*PROMPT:*
List all lines of the data that include the string "here".

(Data records)
···
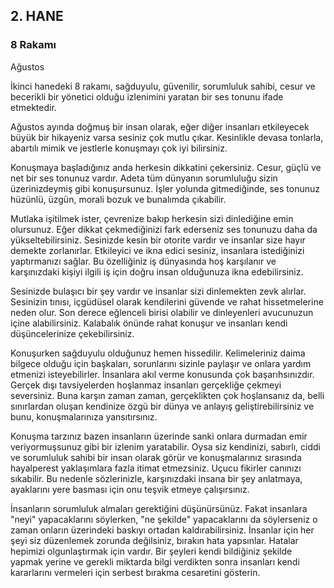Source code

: ## 2. HANE
### 8 Rakamı
Ağustos

İkinci hanedeki 8 rakamı, sağduyulu, güvenilir, sorumluluk sahibi, cesur ve becerikli bir yönetici olduğu izlenimini yaratan bir ses tonunu ifade etmektedir.

Ağustos ayında doğmuş bir insan olarak, eğer diğer insanları etkileyecek büyük bir hikayeniz varsa sesiniz çok mutlu çıkar. Kesinlikle devasa tonlarla, abartılı mimik ve jestlerle konuşmayı çok iyi bilirsiniz.

Konuşmaya başladığınız anda herkesin dikkatini çekersiniz. Cesur, güçlü ve net bir ses tonunuz vardır. Adeta tüm dünyanın sorumluluğu sizin üzerinizdeymiş gibi konuşursunuz. İşler yolunda gitmediğinde, ses tonunuz hüzünlü, üzgün, morali bozuk ve bunalımda çıkabilir.

Mutlaka işitilmek ister, çevrenize bakıp herkesin sizi dinlediğine emin olursunuz. Eğer dikkat çekmediğinizi fark ederseniz ses tonunuzu daha da yükseltebilirsiniz. Sesinizde kesin bir otorite vardır ve insanlar size hayır demekte zorlanırlar. Etkileyici ve ikna edici sesiniz, insanlara istediğinizi yaptırmanızı sağlar. Bu özelliğiniz iş dünyasında hoş karşılanır ve karşınızdaki kişiyi ilgili iş için doğru insan olduğunuza ikna edebilirsiniz.

Sesinizde bulaşıcı bir şey vardır ve insanlar sizi dinlemekten zevk alırlar. Sesinizin tınısı, içgüdüsel olarak kendilerini güvende ve rahat hissetmelerine neden olur. Son derece eğlenceli birisi olabilir ve dinleyenleri avucunuzun içine alabilirsiniz. Kalabalık önünde rahat konuşur ve insanları kendi düşüncelerinize çekebilirsiniz.

Konuşurken sağduyulu olduğunuz hemen hissedilir. Kelimeleriniz daima bilgece olduğu için başkaları, sorunlarını sizinle paylaşır ve onlara yardım etmenizi isteyebilirler. İnsanlara akıl verme konusunda çok başarıhsınızdır. Gerçek dışı tavsiyelerden hoşlanmaz insanları gerçekliğe çekmeyi seversiniz. Buna karşın zaman zaman, gerçeklikten çok hoşlansanız da, belli sınırlardan oluşan kendinize özgü bir dünya ve anlayış geliştirebilirsiniz ve bunu, konuşmalarınıza yansıtırsınız.

Konuşma tarzınız bazen insanların üzerinde sanki onlara durmadan emir veriyormuşsunuz gibi bir izlenim yaratabilir. Oysa siz kendinizi, sabırlı, ciddi ve sorumluluk sahibi bir insan olarak görür ve konuşmalarınız sırasında hayalperest yaklaşımlara fazla itimat etmezsiniz. Uçucu fikirler canınızı sıkabilir. Bu nedenle sözlerinizle, karşınızdaki insana bir şey anlatmaya, ayaklarını yere basması için onu teşvik etmeye çalışırsınız.

İnsanların sorumluluk almaları gerektiğini düşünürsünüz. Fakat insanlara "neyi" yapacaklarını söylerken, "ne şekilde" yapacaklarını da söylerseniz o zaman onların üzerindeki baskıyı ortadan kaldırabilirsiniz. İnsanlar için her şeyi siz düzenlemek zorunda değilsiniz, bırakın hata yapsınlar. Hatalar hepimizi olgunlaştırmak için vardır. Bir şeyleri kendi bildiğiniz şekilde yapmak yerine ve gerekli miktarda bilgi verdikten sonra insanları kendi kararlarını vermeleri için serbest bırakma cesaretini gösterin. 
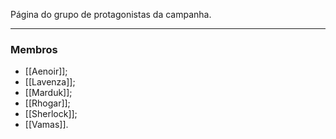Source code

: Página do grupo de protagonistas da campanha.

---

### Membros

- [[Aenoir]];
- [[Lavenza]];
- [[Marduk]];
- [[Rhogar]];
- [[Sherlock]];
- [[Vamas]].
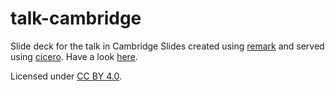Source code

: # talk-cambridge

Slide deck for the talk in Cambridge
Slides created using [remark] and served using [cicero]. Have a look [here].

Licensed under [CC BY 4.0].

[remark]: https://github.com/gnab/remark
[cicero]: https://github.com/bast/cicero
[here]:  http://cicero.xyz/v2/remark/github/robertodr/talk-cambridge/master/talk.mkd/?style=rainbow
[CC BY 4.0]: https://creativecommons.org/licenses/by/4.0/
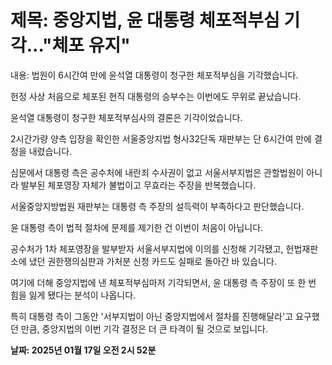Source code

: # **제목: 중앙지법, 윤 대통령 체포적부심 기각..."체포 유지"**

  내용: 법원이 6시간여 만에 윤석열 대통령이 청구한 체포적부심을 기각했습니다. 

헌정 사상 처음으로 체포된 현직 대통령의 승부수는 이번에도 무위로 끝났습니다. 

윤석열 대통령이 청구한 체포적부심사의 결론은 기각이었습니다. 

2시간가량 양측 입장을 확인한 서울중앙지법 형사32단독 재판부는 단 6시간여 만에 결정을 내렸습니다. 

심문에서 대통령 측은 공수처에 내란죄 수사권이 없고 서울서부지법은 관할법원이 아니라 발부된 체포영장 자체가 불법이고 무효라는 주장을 반복했습니다. 

서울중앙지방법원 재판부는 대통령 측 주장의 설득력이 부족하다고 판단했습니다. 

윤 대통령 측이 법적 절차에 문제를 제기한 건 이번이 처음이 아닙니다. 

공수처가 1차 체포영장을 발부받자 서울서부지법에 이의를 신청해 기각됐고, 헌법재판소에 냈던 권한쟁의심판과 가처분 신청 카드도 실패로 돌아간 바 있습니다. 

여기에 더해 중앙지법에 낸 체포적부심마저 기각되면서, 윤 대통령 측 주장이 또 한 번 힘을 잃게 됐다는 분석이 나옵니다. 

특히 대통령 측이 그동안 '서부지법이 아닌 중앙지법에서 절차를 진행해달라'고 요구했던 만큼, 중앙지법의 이번 기각 결정은 더 큰 타격이 될 것으로 보입니다.

  **날짜: 2025년 01월 17일 오전 2시 52분**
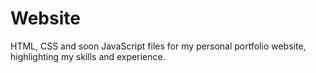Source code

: # Website
HTML, CSS and soon JavaScript files for my personal portfolio website, highlighting my skills and experience.
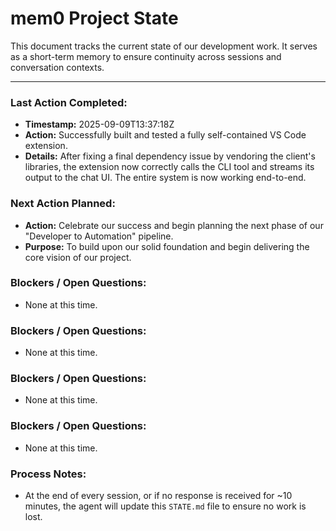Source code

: # mem0 Project State

This document tracks the current state of our development work. It serves as a short-term memory to ensure continuity across sessions and conversation contexts.

---

### Last Action Completed:

*   **Timestamp:** 2025-09-09T13:37:18Z
*   **Action:** Successfully built and tested a fully self-contained VS Code extension.
*   **Details:** After fixing a final dependency issue by vendoring the client's libraries, the extension now correctly calls the CLI tool and streams its output to the chat UI. The entire system is now working end-to-end.

### Next Action Planned:

*   **Action:** Celebrate our success and begin planning the next phase of our "Developer to Automation" pipeline.
*   **Purpose:** To build upon our solid foundation and begin delivering the core vision of our project.

### Blockers / Open Questions:

*   None at this time.

### Blockers / Open Questions:

*   None at this time.

### Blockers / Open Questions:

*   None at this time.

### Blockers / Open Questions:

*   None at this time.

### Process Notes:

*   At the end of every session, or if no response is received for ~10 minutes, the agent will update this `STATE.md` file to ensure no work is lost.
···
*RESULT FOR THIS TASK:*
Slides created using [remark] and served using [cicero]. Have a look [here].
[here]:  http://cicero.xyz/v2/remark/github/robertodr/talk-cambridge/master/talk.mkd/?style=rainbow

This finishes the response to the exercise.